Start of Excerpted records
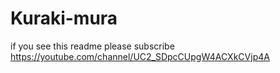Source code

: # Kuraki-mura
if you see this readme please subscribe
https://youtube.com/channel/UC2_SDpcCUpgW4ACXkCVjp4A
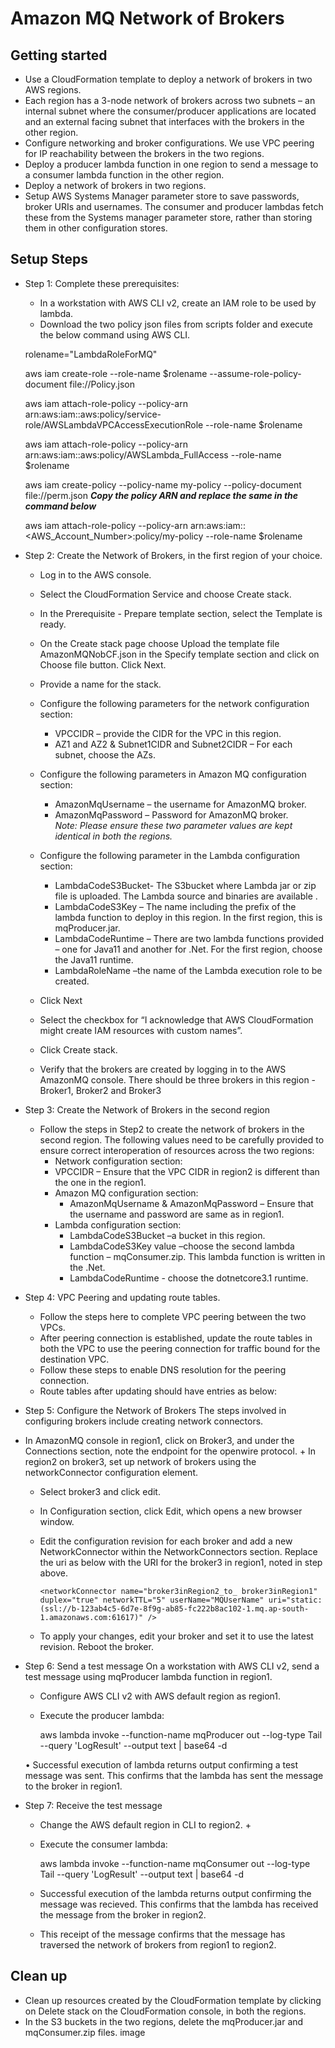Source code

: # Amazon MQ Network of Brokers

## Getting started

+ Use a CloudFormation template to deploy a network of brokers in two AWS regions. 
+ Each region has a 3-node network of brokers across two subnets – an internal subnet where the consumer/producer applications are located and an external facing subnet that interfaces with the brokers in the other region.
+ Configure networking and broker configurations. We use VPC peering for IP reachability between the brokers in the two regions.
+ Deploy a producer lambda function in one region to send a message to a consumer lambda function in the other region.
+ Deploy a network of brokers in two regions.
+ Setup AWS Systems Manager parameter store to save passwords, broker URIs and usernames. The consumer and producer lambdas fetch these from the Systems manager parameter store, rather than storing them in other configuration stores.
## Setup Steps 
+  Step 1: Complete these prerequisites: 
    + In a workstation with AWS CLI v2, create an IAM role to be used by lambda.  
    +  Download the two policy json files from scripts folder and execute the below command using AWS CLI.

    rolename="LambdaRoleForMQ"
    
    aws iam create-role --role-name $rolename --assume-role-policy-document file://Policy.json
    
    aws iam attach-role-policy --policy-arn arn:aws:iam::aws:policy/service-role/AWSLambdaVPCAccessExecutionRole --role-name $rolename
    
    aws iam attach-role-policy --policy-arn arn:aws:iam::aws:policy/AWSLambda_FullAccess --role-name $rolename

    aws iam create-policy --policy-name my-policy --policy-document file://perm.json
    ***Copy the policy ARN and replace the same in the command below***

    aws iam attach-role-policy --policy-arn arn:aws:iam::<AWS_Account_Number>:policy/my-policy --role-name $rolename
    
+ Step 2: Create the Network of Brokers, in the first region of your choice.
  + Log in to the AWS console.  
  + Select the CloudFormation Service and choose Create stack.
  + In the Prerequisite - Prepare template section, select the Template is ready.
  + On the Create stack page choose Upload the template file AmazonMQNobCF.json in the Specify template section and click on Choose file button. Click Next.
  + Provide a name for the stack.

  + Configure the following parameters for the network configuration section: 
    +  VPCCIDR – provide the CIDR for the VPC in this region. 
    + AZ1 and AZ2 & Subnet1CIDR and Subnet2CIDR – For each subnet, choose the AZs.

  + Configure the following parameters in Amazon MQ configuration section: 
    + AmazonMqUsername – the username for AmazonMQ broker. 
    + AmazonMqPassword – Password for AmazonMQ broker.    
  **Note:* Please ensure these two parameter values are kept identical in both the regions.*

  + Configure the following parameter in the Lambda configuration section:

    + LambdaCodeS3Bucket- The S3bucket where Lambda jar or zip file is uploaded. The Lambda source and binaries are available . 
    + LambdaCodeS3Key – The name including the prefix of the lambda function to deploy in this region. In the first region, this is mqProducer.jar. 
    + LambdaCodeRuntime – There are two lambda functions provided – one for Java11 and another for .Net. For the first region, choose the Java11 runtime. 
    + LambdaRoleName –the name of the Lambda execution role to be created.

  + Click Next  
  + Select the checkbox for “I acknowledge that AWS CloudFormation might create IAM resources with custom names”. 
  + Click Create stack. 
  + Verify that the brokers are created by logging in to the AWS AmazonMQ console. There should be three brokers in this region - Broker1, Broker2 and Broker3 

+ Step 3: Create the Network of Brokers in the second region 
  + Follow the steps in Step2 to create the network of brokers in the second region. The following values need to be carefully provided to ensure correct interoperation of resources across the two regions: 
    +  Network configuration section:
      +  VPCCIDR – Ensure that the VPC CIDR in region2 is different than the one in the region1. 
    + Amazon MQ configuration section: 
      + AmazonMqUsername & AmazonMqPassword – Ensure that the username and password are same as in region1. 
    + Lambda configuration section: 
       + LambdaCodeS3Bucket –a bucket in this region. 
       + LambdaCodeS3Key value –choose the second lambda function – mqConsumer.zip. This lambda function is written in the .Net. 
       + LambdaCodeRuntime - choose the dotnetcore3.1 runtime.

+ Step 4: VPC Peering and updating route tables. 
  + Follow the steps here to complete VPC peering between the two VPCs. 
  + After peering connection is established, update the route tables in both the VPC to use the peering connection for traffic bound for the destination VPC. 
  + Follow these steps to enable DNS resolution for the peering connection. 
  + Route tables after updating should have entries as below:

+ Step 5: Configure the Network of Brokers The steps involved in configuring brokers include creating network connectors.

+ In AmazonMQ console in region1, click on Broker3, and under the Connections section, note the endpoint for the openwire protocol. + In region2 on broker3, set up network of brokers using the networkConnector configuration element. 
  +  Select broker3 and click edit.

  +  In Configuration section, click Edit, which opens a new browser window.

  + Edit the configuration revision for each broker and add a new NetworkConnector within the NetworkConnectors section. Replace the uri as below with the URI for the broker3 in region1, noted in step above.

        <networkConnector name="broker3inRegion2_to_ broker3inRegion1" duplex="true" networkTTL="5" userName="MQUserName" uri="static:(ssl://b-123ab4c5-6d7e-8f9g-ab85-fc222b8ac102-1.mq.ap-south-1.amazonaws.com:61617)" />
  +  To apply your changes, edit your broker and set it to use the latest revision. Reboot the broker.

+ Step 6: Send a test message On a workstation with AWS CLI v2, send a test message using mqProducer lambda function in region1.

  + Configure AWS CLI v2 with AWS default region as region1. 
  + Execute the producer lambda:

    aws lambda invoke --function-name mqProducer out --log-type Tail --query 'LogResult' --output text | base64 -d

  • Successful execution of lambda returns output confirming a test message was sent. This confirms that the lambda has sent the message to the broker in region1.
 
+ Step 7: Receive the test message 
  + Change the AWS default region in CLI to region2. +
  + Execute the consumer lambda:

    aws lambda invoke --function-name mqConsumer out --log-type Tail --query 'LogResult' --output text | base64 -d

  + Successful execution of the lambda returns output confirming the message was recieved. This confirms that the lambda has received the message from the broker in region2.
  + This receipt of the message confirms that the message has traversed the network of brokers from region1 to region2.

## Clean up

+ Clean up resources created by the CloudFormation template by clicking on Delete stack on the CloudFormation console, in both the regions. 
+  In the S3 buckets in the two regions, delete the mqProducer.jar and mqConsumer.zip files. image
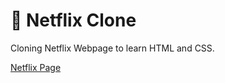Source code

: # 🎥 Netflix Clone

Cloning Netflix Webpage to learn HTML and CSS.

[Netflix Page](https://htmlpreview.github.io/?https://github.com/natmurad/netflixClone/blob/main/index.html)
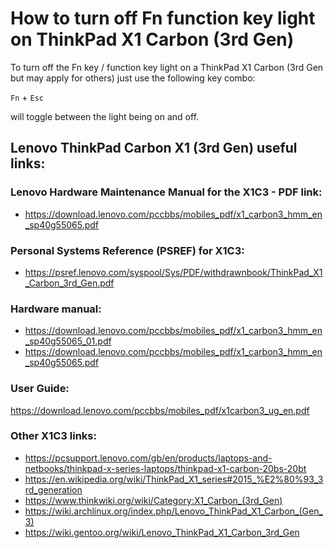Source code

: # How to turn off Fn function key light on ThinkPad X1 Carbon (3rd Gen)

To turn off the Fn key / function key light on a ThinkPad X1 Carbon (3rd Gen but may apply for others) just use the following key combo:

`Fn` + `Esc`

will toggle between the light being on and off.


## Lenovo ThinkPad Carbon X1 (3rd Gen) useful links:

### Lenovo Hardware Maintenance Manual for the X1C3 - PDF link:  
* https://download.lenovo.com/pccbbs/mobiles_pdf/x1_carbon3_hmm_en_sp40g55065.pdf

### Personal Systems Reference (PSREF) for X1C3:  
* https://psref.lenovo.com/syspool/Sys/PDF/withdrawnbook/ThinkPad_X1_Carbon_3rd_Gen.pdf

### Hardware manual:  
* https://download.lenovo.com/pccbbs/mobiles_pdf/x1_carbon3_hmm_en_sp40g55065_01.pdf
* https://download.lenovo.com/pccbbs/mobiles_pdf/x1_carbon3_hmm_en_sp40g55065.pdf

### User Guide:  
https://download.lenovo.com/pccbbs/mobiles_pdf/x1carbon3_ug_en.pdf


### Other X1C3 links:  
* https://pcsupport.lenovo.com/gb/en/products/laptops-and-netbooks/thinkpad-x-series-laptops/thinkpad-x1-carbon-20bs-20bt
* https://en.wikipedia.org/wiki/ThinkPad_X1_series#2015_%E2%80%93_3rd_generation
* https://www.thinkwiki.org/wiki/Category:X1_Carbon_(3rd_Gen)
* https://wiki.archlinux.org/index.php/Lenovo_ThinkPad_X1_Carbon_(Gen_3)
* https://wiki.gentoo.org/wiki/Lenovo_ThinkPad_X1_Carbon_3rd_Gen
End of Excerpted records
**Exercise goal:** The entries above hold the needed span. Transcribe exactly the lines from the one with "both the regions.*" to the one with "are available .", both included.

**Response:**
  **Note:* Please ensure these two parameter values are kept identical in both the regions.*

  + Configure the following parameter in the Lambda configuration section:

    + LambdaCodeS3Bucket- The S3bucket where Lambda jar or zip file is uploaded. The Lambda source and binaries are available . 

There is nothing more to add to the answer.